Monday marked the final scheduled meeting of the Portland Air Toxics Solutions Advisory Committee. I am feeling a little chagrined this morning, as my participation did not end how I would have hoped.
Frustrated by DEQ’s persistent accommodation to industry objections, I walked out before the meeting ended. And I left too soon.
I should have known.
From the beginning I have felt that it was first and foremost important to be at the table. Many activists, more experienced with working with DEQ, said that it is not worth it. But I knew that the Portland Air Toxics Solutions program was ambitious and unprecedented; and I still firmly believe the work has incredible value.
It turns out, so do most of my 28 colleagues who served on the committee as well.
The point of controversy that emerged among the committee over the last few weeks probably sounds petty to an outsider. It turned on the fine point of whether the committee work would culminate in a final committee report that, absent absolute consensus, reflected the work, varied opinions, and the recommendations of the committee members most universally determined to address the problems of toxic air pollution in the region. DEQ had in the last week rejected the plan to issue a report from the committee, instead authoring their own report that was inclusive of committee recommendations.
As I said, it was a fine point.
What was at stake, in my mind and others who were working on the public’s behalf, was the critical need to substantiate the work of DEQ and the PATSAC in defining the air toxics problem in the Portland metro area, as much as the soft strategy recommendations on which the committee could build consensus. We never expected the regulated community to buy off on bearing the brunt of reducing toxic emissions in the region, but that should not mean that a caucus of industry backed representatives should be able to block the data and common sense strategies that the public – and those that represent them – should be able to come up with to protect our children and our communities from toxic air pollution.
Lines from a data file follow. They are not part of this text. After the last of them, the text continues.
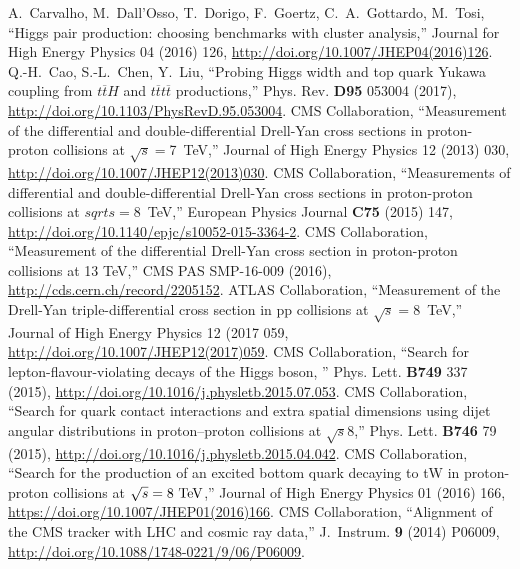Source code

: \begin{thebibliography}{99}
%
    A.~Carvalho, M.~Dall’Osso, T.~Dorigo, F.~Goertz, C.~A.~Gottardo, M.~Tosi,
    ``Higgs pair production: choosing benchmarks with cluster analysis,''
    Journal for High Energy Physics 04 (2016) 126, \url{http://doi.org/10.1007/JHEP04(2016)126}.
%
%
    Q.-H.~Cao, S.-L.~Chen, Y.~Liu,
    ``Probing Higgs width and top quark Yukawa coupling from $t\overline{t}H$ and $t\overline{t}t\overline{t}$ productions,''
    Phys. Rev. {\bf D95} 053004 (2017), \url{http://doi.org/10.1103/PhysRevD.95.053004}.
%
%
    CMS Collaboration, ``Measurement of the differential and double-differential Drell-Yan cross sections in proton-proton collisions at $\sqrt{s}=$7~TeV,''
    Journal of High Energy Physics 12 (2013) 030, \url{http://doi.org/10.1007/JHEP12(2013)030}.
%
    CMS Collaboration, ``Measurements of differential and double-differential Drell-Yan cross sections in proton-proton collisions at $sqrt{s}=$8~TeV,''
    European Physics Journal {\bf C75} (2015) 147, \url{http://doi.org/10.1140/epjc/s10052-015-3364-2}.
%
    CMS Collaboration, ``Measurement of the differential Drell-Yan cross section in proton-proton collisions at 13 TeV,'' 
    CMS PAS SMP-16-009 (2016), \url{http://cds.cern.ch/record/2205152}.
%
    ATLAS Collaboration, ``Measurement of the Drell-Yan triple-differential cross section in pp collisions at $\sqrt{s}=$8~TeV,''
    Journal of High Energy Physics 12 (2017 059, \url{http://doi.org/10.1007/JHEP12(2017)059}.
%
%
 CMS Collaboration, ``Search for lepton-flavour-violating decays of the Higgs boson, '' Phys. Lett. {\bf B749} 337 (2015), \url{http://doi.org/10.1016/j.physletb.2015.07.053}.
%
CMS Collaboration, ``Search for quark contact interactions and extra spatial dimensions using dijet angular distributions in proton–proton collisions at $\sqrt{s}$8\TeV,'' Phys. Lett. {\bf B746} 79 (2015), \url{http://doi.org/10.1016/j.physletb.2015.04.042}.
%
CMS Collaboration, ``Search for the production of an excited bottom quark decaying to tW in proton-proton collisions at $\sqrt{s} = 8\TeV$,'' Journal of High Energy Physics 01 (2016) 166,  \url{https://doi.org/10.1007/JHEP01(2016)166}.
%
%
CMS Collaboration, ``Alignment of the CMS tracker with LHC and cosmic ray data,'' J.~Instrum. \textbf{9} (2014) P06009, 
\url{http://doi.org/10.1088/1748-0221/9/06/P06009}.

\end{thebibliography}
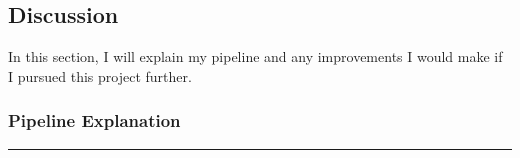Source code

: \documentclass[11pt]{article}
\begin{document}
    \hypertarget{discussion}{%
\subsection{Discussion}\label{discussion}}

In this section, I will explain my pipeline and any improvements I would
make if I pursued this project further.

\hypertarget{pipeline-explanation}{%
\subsubsection{Pipeline Explanation}\label{pipeline-explanation}}

\begin{center}\rule{0.5\linewidth}{\linethickness}\end{center}
\end{document}
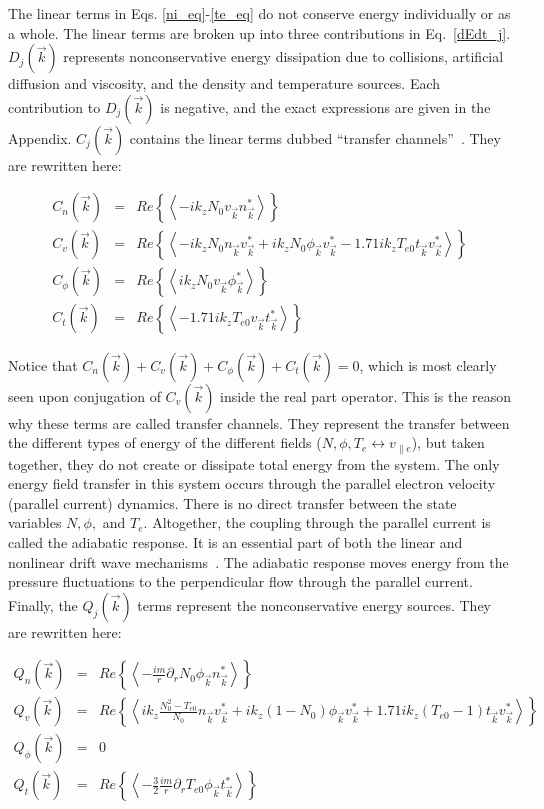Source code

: \documentclass[showpacs,preprintnumbers,amsmath,amssymb,superscriptaddress,aip]{revtex4-1}
\def\beqar{\begin{eqnarray}}
\def\eeqar{\end{eqnarray}}
\def\para{\parallel}
\newcommand{\pdr}{\partial_r}
\begin{document}
The linear terms in Eqs. \ref{ni_eq}-\ref{te_eq} do not conserve energy individually or as a whole. The linear terms are broken up into three contributions in Eq.~\ref{dEdt_j}.
$D_{j}(\vec{k})$ represents nonconservative energy dissipation due to collisions, artificial diffusion and viscosity, and the density and temperature sources.
Each contribution to $D_j(\vec{k})$ is negative, and the exact expressions are given in the Appendix. 
$C_j(\vec{k})$ contains the linear terms dubbed ``transfer channels''~\cite{scott2002}. They are rewritten here:

\beqar
C_n(\vec{k}) & = & Re \left\{ \left< - i k_z N_0 v_{\vec{k}} n_{\vec{k}}^* \right> \right\}
\label{Cnk} \\
C_v(\vec{k}) & = & Re \left\{ \left< - i k_z N_0 n_{\vec{k}} v_{\vec{k}}^* + i k_z N_0 \phi_{\vec{k}} v_{\vec{k}}^*  - 1.71 i k_z T_{e0} t_{\vec{k}} v_{\vec{k}}^*  \right> \right\}
\label{Cvk} \\
C_\phi(\vec{k}) & = & Re \left\{ \left< i k_z N_0 v_{\vec{k}} \phi_{\vec{k}}^* \right> \right\}
\label{Cpk} \\
C_t(\vec{k}) & = & Re \left\{ \left< - 1.71 i k_z T_{e0} v_{\vec{k}} t_{\vec{k}}^* \right> \right\}
\label{Ctk}
\eeqar

Notice that $C_n(\vec{k}) + C_v(\vec{k}) + C_\phi(\vec{k}) + C_t(\vec{k}) = 0$, which is most clearly seen upon conjugation of $C_v(\vec{k})$ inside the real part operator.
This is the reason why these terms are called transfer channels. They represent the transfer
between the different types of energy of the different fields ($N,\phi,T_e \leftrightarrow v_{\para e}$), but taken together, they do not create or dissipate total
energy from the system. The only energy field transfer in this system occurs through the parallel electron velocity (parallel current) dynamics. There is no direct transfer between
the state variables $N, \phi,$ and $T_e$.  Altogether, the coupling through the parallel current is called the
adiabatic response. It is an essential part of both the linear and nonlinear
drift wave mechanisms~\cite{scott2002,scott2005}. The adiabatic response moves energy from the pressure fluctuations to the perpendicular flow through the parallel current. \\

Finally, the $Q_j(\vec{k})$ terms represent the nonconservative energy sources. They are rewritten here:

\beqar
Q_n(\vec{k}) & = & Re \left\{ \left< -\frac{i m}{r} \pdr N_0 \phi_{\vec{k}} n_{\vec{k}}^*  \right> \right\}
\label{Qnk} \\
Q_v(\vec{k}) & = & Re \left\{ \left<  i k_z \frac{N_0^2 - T_{e0}}{N_0} n_{\vec{k}} v_{\vec{k}}^* + i k_z (1 - N_0) \phi_{\vec{k}} v_{\vec{k}}^* + 1.71 i k_z (T_{e0} -1) t_{\vec{k}} v_{\vec{k}}^*  \right> \right\}
\label{Qvk} \\
Q_\phi(\vec{k}) & = & 0
\label{Qpk} \\
Q_t(\vec{k}) & = & Re \left\{ \left< -\frac{3}{2} \frac{i m}{r} \pdr T_{e0} \phi_{\vec{k}} t_{\vec{k}}^*  \right> \right\}
\label{Qtk}
\eeqar
\end{document}
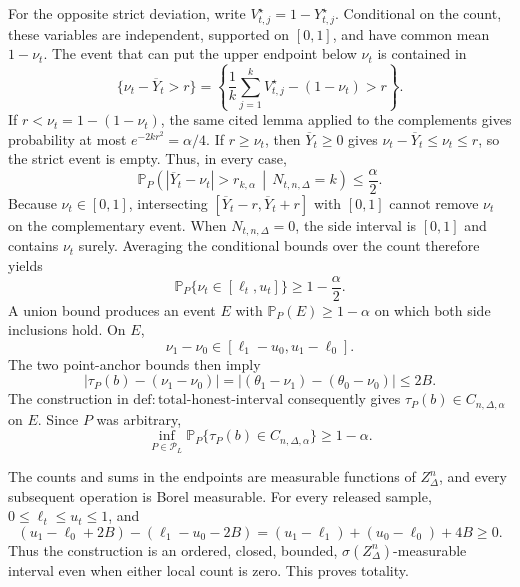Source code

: For the opposite strict deviation, write \(V_{t,j}^{\star}=1-Y_{t,j}^{\star}\).  Conditional on the count, these variables are independent, supported on \([0,1]\), and have common mean \(1-\nu_t\).  The event that can put the upper endpoint below \(\nu_t\) is contained in
\[
 \{\nu_t-\overline Y_t>r\}
 =\left\{\frac1k\sum_{j=1}^kV_{t,j}^{\star}-(1-\nu_t)>r\right\}.
\]
If \(r<\nu_t=1-(1-\nu_t)\), the same cited lemma applied to the complements gives probability at most \(e^{-2kr^2}=\alpha/4\).  If \(r\geq\nu_t\), then \(\overline Y_t\geq0\) gives \(\nu_t-\overline Y_t\leq\nu_t\leq r\), so the strict event is empty.  Thus, in every case,
\[
 \mathbb P_P\!\left(|\overline Y_t-\nu_t|>r_{k,\alpha}\,\middle|\,N_{t,n,\Delta}=k\right)
 \leq\frac\alpha2.
\]
Because \(\nu_t\in[0,1]\), intersecting \([\overline Y_t-r,\overline Y_t+r]\) with \([0,1]\) cannot remove \(\nu_t\) on the complementary event.  When \(N_{t,n,\Delta}=0\), the side interval is \([0,1]\) and contains \(\nu_t\) surely.  Averaging the conditional bounds over the count therefore yields
\[
 \mathbb P_P\{\nu_t\in[\ell_t,u_t]\}\geq1-\frac\alpha2.
\]
A union bound produces an event \(E\) with \(\mathbb P_P(E)\geq1-\alpha\) on which both side inclusions hold.  On \(E\),
\[
 \nu_1-\nu_0\in[\ell_1-u_0,u_1-\ell_0].
\]
The two point-anchor bounds then imply
\[
 |\tau_P(b)-(\nu_1-\nu_0)|
 =| (\theta_1-\nu_1)-(\theta_0-\nu_0)|
 \leq2B.
\]
The construction in \(\mathrm{def:total\text{-}honest\text{-}interval}\) consequently gives \(\tau_P(b)\in C_{n,\Delta,\alpha}\) on \(E\).  Since \(P\) was arbitrary,
\[
 \inf_{P\in\mathcal P_L}\mathbb P_P\{\tau_P(b)\in C_{n,\Delta,\alpha}\}\geq1-\alpha.
\]

The counts and sums in the endpoints are measurable functions of \(Z_\Delta^n\), and every subsequent operation is Borel measurable.  For every released sample, \(0\leq\ell_t\leq u_t\leq1\), and
\[
 (u_1-\ell_0+2B)-(\ell_1-u_0-2B)
 =(u_1-\ell_1)+(u_0-\ell_0)+4B\geq0.
\]
Thus the construction is an ordered, closed, bounded, \(\sigma(Z_\Delta^n)\)-measurable interval even when either local count is zero.  This proves totality.

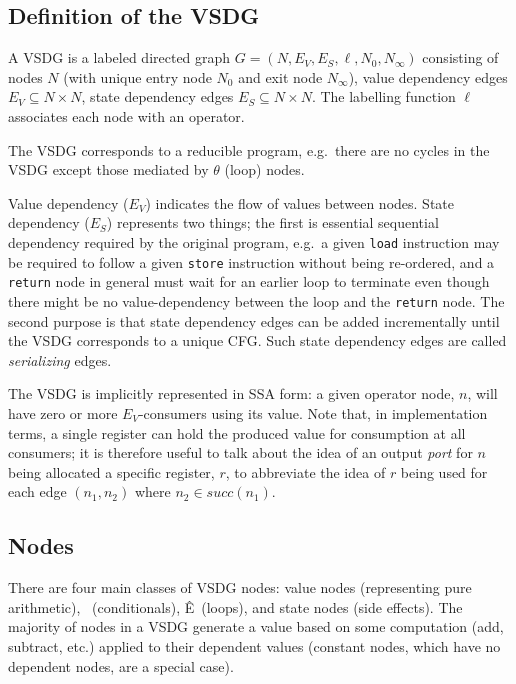 
\subsection{Definition of the VSDG}

A VSDG is a labeled directed graph $G=(N,E_V,E_S,\ell,N_0,N_\infty)$ consisting of nodes $N$ (with unique entry node $N_0$ and exit node $N_\infty$), value dependency edges $E_V \subseteq N \times N$, state dependency edges $E_S \subseteq N \times N$. 
The labelling function $\ell$ associates each node with an operator.

The VSDG corresponds to a reducible program, e.g.~there are no cycles in the VSDG except those mediated by $\theta$ (loop) nodes.

Value dependency ($E_V$) indicates the flow of values between nodes. 
State dependency ($E_S$) represents two things; 
the first is essential sequential dependency required by the original program, e.g.~a given \texttt{load} instruction may be required to follow a given \texttt{store} instruction without being re-ordered, and a \texttt{return} node in general must wait for an earlier loop to terminate even though there might be no value-dependency between the loop and the \texttt{return} node. 
The second purpose is that state dependency edges can be added incrementally until the VSDG corresponds to a unique CFG. 
Such state dependency edges are called {\em serializing} edges.

The VSDG is implicitly represented in SSA form: 
a given operator node, $n$, will have zero or more $E_V$-consumers using its value. 
Note that, in implementation terms, a single register can hold the produced value for consumption at all consumers; 
it is therefore useful to talk about the idea of an output {\em port} for $n$ being allocated a specific register, $r$, to abbreviate the idea of $r$ being used for each edge $(n_1,n_2)$ where $n_2 \in \textit{succ}(n_1)$.


\subsection{Nodes}
There are four main classes of VSDG nodes: 
value nodes (representing pure arithmetic), \Gns\ (conditionals), Ê\Tns\ (loops), and state nodes (side effects). 
The majority of nodes in a VSDG generate a value based on some computation (add, subtract, etc.) applied to their dependent values (constant nodes, which have no dependent nodes, are a special case).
In the end, DEQ has said that a report from the committee will be issued. Next steps are DEQ considering that work and making recommendations to the Environmental Quality Commission.
Of course, in many ways, our work is just beginning. Armed with better data, and with a broad consensus of understanding among our elected officials at the city and county and regional governments as well as other public agencies charged with the protecting the health and well being of all residents, citizens of Portland are better equipped to advocate for themselves and work to ensure that everyone, regardless of income, race or any other reasons has a right-to-know what is in the air they breathe, and that that air will not harm them.